Gosto de ir à Cova da Iria e sinto que saio calma e aliviada do stress do dia-a-dia derivado do trabalho, disse Dulce Moutinho, enquanto contemplava a paisagem do topo da Capela de Santo Estêvão, no Calvário Húngaro. Para a peregrina de 46 anos de Valongo, estar em Fátima é uma sensação boa, uma vez que consegue encontrar a tão desejada paz de espírito.

Marcar o fim de semana com uma visita a Fátima também preenche de forma gratificante Fernanda Santos. Fátima cativa-me e dá-me paz. Sinto-me bem e gosto disto. É uma ocasião para parar, respirar e perceber que a paz é possível. É um recarregar de baterias e um dia de convívio e reflexão para agradecer a Nossa Senhora por tudo o que me oferece. Consigo observar o sol, as plantas e sentir-me gratificada, e perante os meus colegas de trabalho, que são católicos não praticantes, tento sempre apresentar-lhes uma boa perspetiva da Igreja e também um olhar positivo para a vida, contou a costureira de 49 anos, também de Valongo.
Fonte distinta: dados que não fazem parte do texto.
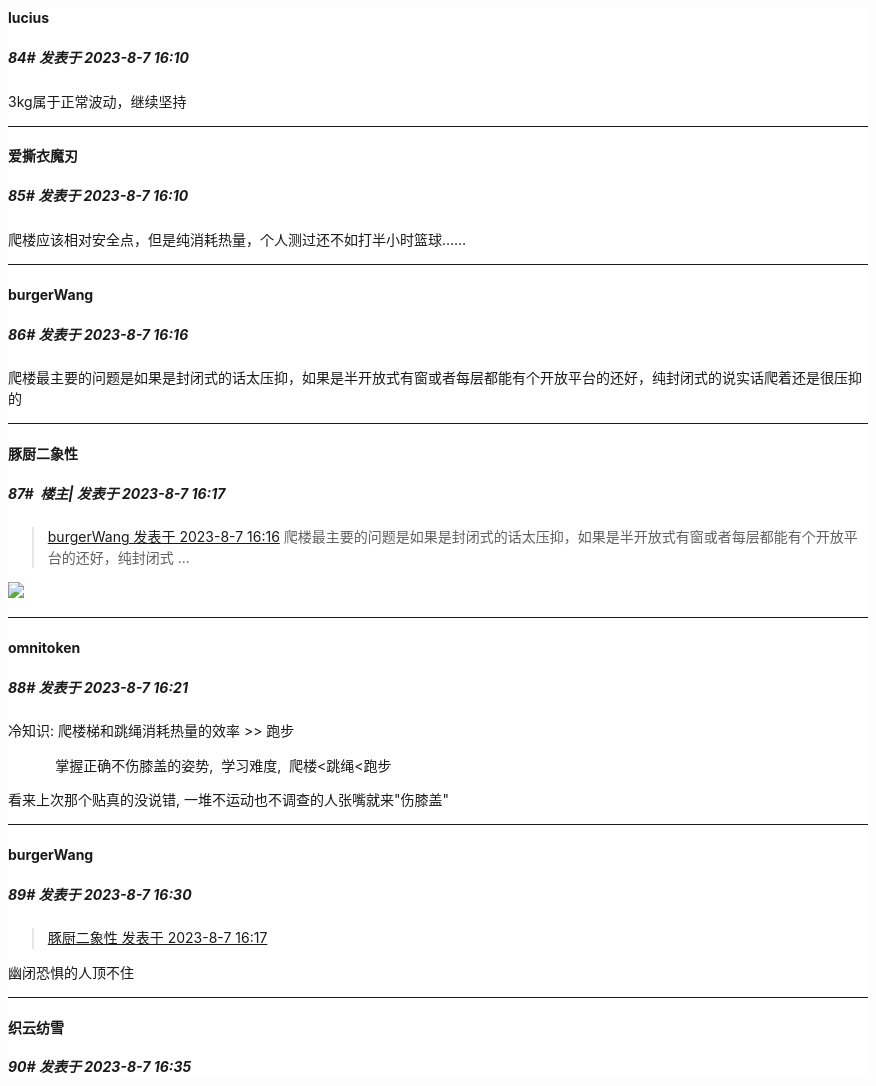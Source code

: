 ####  lucius  
##### 84#       发表于 2023-8-7 16:10

3kg属于正常波动，继续坚持

*****

####  爱撕衣魔刃  
##### 85#       发表于 2023-8-7 16:10

爬楼应该相对安全点，但是纯消耗热量，个人测过还不如打半小时篮球……

*****

####  burgerWang  
##### 86#       发表于 2023-8-7 16:16

爬楼最主要的问题是如果是封闭式的话太压抑，如果是半开放式有窗或者每层都能有个开放平台的还好，纯封闭式的说实话爬着还是很压抑的

*****

####  豚厨二象性  
##### 87#         楼主| 发表于 2023-8-7 16:17

<blockquote><a href="httphttps://bbs.saraba1st.com/2b/forum.php?mod=redirect&amp;goto=findpost&amp;pid=61939833&amp;ptid=2147343" target="_blank">burgerWang 发表于 2023-8-7 16:16</a>
爬楼最主要的问题是如果是封闭式的话太压抑，如果是半开放式有窗或者每层都能有个开放平台的还好，纯封闭式 ...</blockquote>
<img src="https://p.sda1.dev/12/ac1d23f9099a35b30b0c190a6845d0db/IMG_CMP_251991155.jpeg" referrerpolicy="no-referrer">

*****

####  omnitoken  
##### 88#       发表于 2023-8-7 16:21

冷知识: 爬楼梯和跳绳消耗热量的效率 &gt;&gt; 跑步

            掌握正确不伤膝盖的姿势,  学习难度,  爬楼&lt;跳绳&lt;跑步

看来上次那个贴真的没说错, 一堆不运动也不调查的人张嘴就来"伤膝盖"

*****

####  burgerWang  
##### 89#       发表于 2023-8-7 16:30

<blockquote><a href="httphttps://bbs.saraba1st.com/2b/forum.php?mod=redirect&amp;goto=findpost&amp;pid=61939851&amp;ptid=2147343" target="_blank">豚厨二象性 发表于 2023-8-7 16:17</a></blockquote>
幽闭恐惧的人顶不住

*****

####  织云纺雪  
##### 90#       发表于 2023-8-7 16:35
as características de um espaço como o Calvário Húngaro deixaram admirados e surpreendidos José Ramos, de 27 anos, e Felícia Morgado, de 24, um casal de namorados de Soure, que apesar de já terem visitado Fátima por diversas vezes, desconheciam a existência dos Valinhos de Fátima. Vim por curiosidade. Nunca tinha estado nos Valinhos. Não fazia ideia que existia este espaço. Estou surpreendido, disse José. É um espaço diferente e agradável, que transmite paz e que também desconhecia, acrescentou Felícia. Os dois jovens acompanham familiares idosos de José, tornando esta jornada numa ocasião para colocar em contacto muitas famílias, de várias gerações, que, tantas vezes, a rotina do dia a dia impede que se cruzem de forma mais demorada.